The seat profile is 15" x 15". The maximum -Z dimension is -.75". Do you think a .2" step-over in the x and y axes will produce enough points to generate the surface? Those parameters generate 11K lines of code, which seems lengthy. This could be more of my ignorance showing tho.
depends on the detail of the surface you want to capture. If there's no fine detail then you could probably get away with much greater stepover. Can't see the seat from here so hard to say. Try larger stepover and if it doesn't capture the detail you want then reduce it. Until you get a feel for it you could start with an inch stepover.
The pressure exerted by the probe during the process seems to be inordinately high. It is actually dimpling the walnut original. Is this to be expected
Absolutely NOT. The probe should trip "feather light" - something is very wrong. Either your probe spring is way to heavy OR see see below.
or is there a method to adjust the response time of the software to the probe signal to reduce the reaction time and thus the pressure exerted?

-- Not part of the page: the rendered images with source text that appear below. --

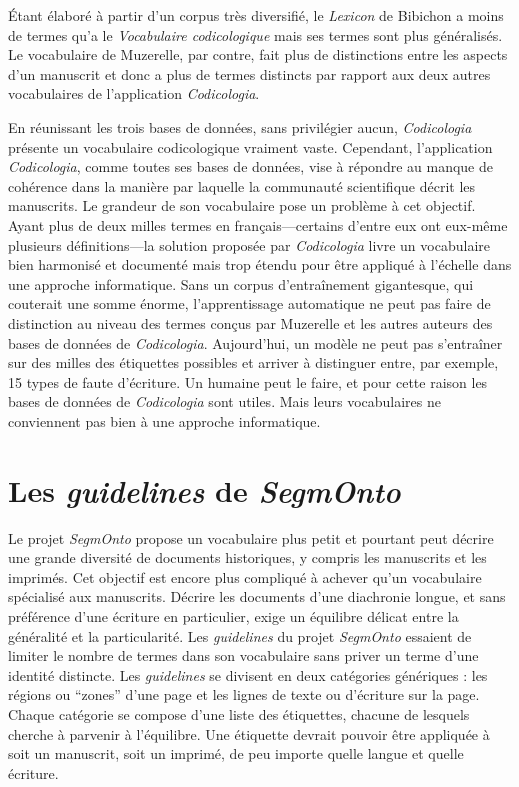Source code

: \documentclass[class=article, crop=false]{standalone}
\begin{document}
\noindent Étant élaboré à partir d'un corpus très diversifié, le \textit{Lexicon} de Bibichon a moins de termes qu'a le \textit{Vocabulaire codicologique} mais ses termes sont plus généralisés. Le vocabulaire de Muzerelle, par contre, fait plus de distinctions entre les aspects d'un manuscrit et donc a plus de termes distincts par rapport aux deux autres vocabulaires de l'application \textit{Codicologia}.

En réunissant les trois bases de données, sans privilégier aucun, \textit{Codicologia} présente un vocabulaire codicologique vraiment vaste. Cependant, l'application \textit{Codicologia}, comme toutes ses bases de données, vise à répondre au manque de cohérence dans la manière par laquelle la communauté scientifique décrit les manuscrits. Le grandeur de son vocabulaire pose un problème à cet objectif. Ayant plus de deux milles termes en français---certains d'entre eux ont eux-même plusieurs définitions---la solution proposée par \textit{Codicologia} livre un vocabulaire bien harmonisé et documenté mais trop étendu pour être appliqué à l'échelle dans une approche informatique. Sans un corpus d'entraînement gigantesque, qui couterait une somme énorme, l'apprentissage automatique ne peut pas faire de distinction au niveau des termes conçus par Muzerelle et les autres auteurs des bases de données de \textit{Codicologia}. Aujourd'hui, un modèle ne peut pas s'entraîner sur des milles des étiquettes possibles et arriver à distinguer entre, par exemple, 15 types de faute d'écriture. Un humaine peut le faire, et pour cette raison les bases de données de \textit{Codicologia} sont utiles. Mais leurs vocabulaires ne conviennent pas bien à une approche informatique.  

\section{Les \textit{guidelines} de \textit{SegmOnto}}

Le projet \textit{SegmOnto} propose un vocabulaire plus petit et pourtant peut décrire une grande diversité de documents historiques, y compris les manuscrits et les imprimés. Cet objectif est encore plus compliqué à achever qu'un vocabulaire spécialisé aux manuscrits. Décrire les documents d'une diachronie longue, et sans préférence d'une écriture en particulier, exige un équilibre délicat entre la généralité et la particularité. Les \textit{guidelines} du projet \textit{SegmOnto} essaient de limiter le nombre de termes dans son vocabulaire sans priver un terme d'une identité distincte. Les \textit{guidelines} se divisent en deux catégories génériques : les régions ou ``zones'' d'une page et les lignes de texte ou d'écriture sur la page. Chaque catégorie se compose d'une liste des étiquettes, chacune de lesquels cherche à parvenir à l'équilibre. Une étiquette devrait pouvoir être appliquée à soit un manuscrit, soit un imprimé, de peu importe quelle langue et quelle écriture.
\end{document}
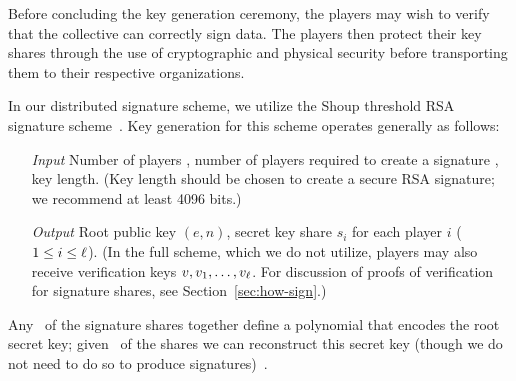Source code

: Before concluding the key generation ceremony, the players may wish to
verify that the collective can correctly sign data. The players then
protect their key shares through the use of cryptographic and physical
security before transporting them to their respective organizations.


In our distributed signature scheme, we utilize the Shoup threshold
RSA signature
 scheme~\cite{shoup-sig}. Key generation for this
scheme operates
 generally as follows:
\begin{itemize}
\item[{\it Input}] Number of players \nump, number of players required
to create a signature \nums, key length. (Key length should be chosen
to create a secure RSA signature; we recommend at least 4096 bits.)

\item[{\it Output}] Root public key $(e,n)$, secret key share $s_i$
for each player $i$ ($1 \leq i \leq \ell$). (In the full scheme, which we do not utilize, players may also receive verification keys $v,
v_1, \dots, v_{\ell}$. For discussion of proofs of verification for
signature shares, see Section~\ref{sec:how-sign}.)
\end{itemize}
Any \nums\ of the signature shares together define a polynomial that
encodes the root secret key; given \nums\ of the shares we can
reconstruct this secret key (though we do not need to do so to produce
signatures)~\cite{shamirshare}.



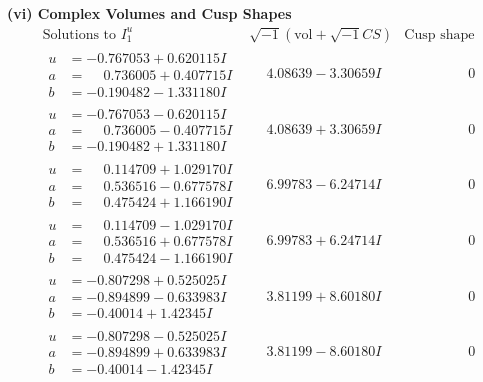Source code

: \documentclass[1p]{elsarticle_modified}
\theoremstyle{definition}
\newcommand{\I}{\sqrt{-1}}
\begin{document}
\newpage\flushleft \textbf{(vi) Complex Volumes and Cusp Shapes}
$$\begin{array}{c|c|c}  
\text{Solutions to }I^u_{1}& \I (\text{vol} + \sqrt{-1}CS) & \text{Cusp shape}\\
 \hline 
\begin{aligned}
u &= -0.767053 + 0.620115 I \\
a &= \phantom{-}0.736005 + 0.407715 I \\
b &= -0.190482 - 1.331180 I\end{aligned}
 & \phantom{-}4.08639 - 3.30659 I & \phantom{-0.000000 } 0 \\ \hline\begin{aligned}
u &= -0.767053 - 0.620115 I \\
a &= \phantom{-}0.736005 - 0.407715 I \\
b &= -0.190482 + 1.331180 I\end{aligned}
 & \phantom{-}4.08639 + 3.30659 I & \phantom{-0.000000 } 0 \\ \hline\begin{aligned}
u &= \phantom{-}0.114709 + 1.029170 I \\
a &= \phantom{-}0.536516 - 0.677578 I \\
b &= \phantom{-}0.475424 + 1.166190 I\end{aligned}
 & \phantom{-}6.99783 - 6.24714 I & \phantom{-0.000000 } 0 \\ \hline\begin{aligned}
u &= \phantom{-}0.114709 - 1.029170 I \\
a &= \phantom{-}0.536516 + 0.677578 I \\
b &= \phantom{-}0.475424 - 1.166190 I\end{aligned}
 & \phantom{-}6.99783 + 6.24714 I & \phantom{-0.000000 } 0 \\ \hline\begin{aligned}
u &= -0.807298 + 0.525025 I \\
a &= -0.894899 - 0.633983 I \\
b &= -0.40014 + 1.42345 I\end{aligned}
 & \phantom{-}3.81199 + 8.60180 I & \phantom{-0.000000 } 0 \\ \hline\begin{aligned}
u &= -0.807298 - 0.525025 I \\
a &= -0.894899 + 0.633983 I \\
b &= -0.40014 - 1.42345 I\end{aligned}
 & \phantom{-}3.81199 - 8.60180 I & \phantom{-0.000000 } 0 \\ \hline\begin{aligned}

\end{aligned}
\end{array}$$
\end{document}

Mach's response time is "step instant". That is: Mach will start to decelerate the instant a step causes a probe trip. BUT - how long it takes your probe to actually stop is a function of your machine's acceleration and probing feedrate. If the distance it takes to decelerate causes the probe to hit end travel then you'll be forcing the probe into the surface.
Ian
EDIT: To test whether your deceleration DISTANCE is less than your probe travel (which it ALLWAYS should be if you don't want to break something), probe something soft enough to give, but firm enough to trip, like a piece of polystyrene and then compare your Z DRO with gcode var 2002 when the probe has stopped. The difference is your deceleration distance at your ACTUAL probing feedrate.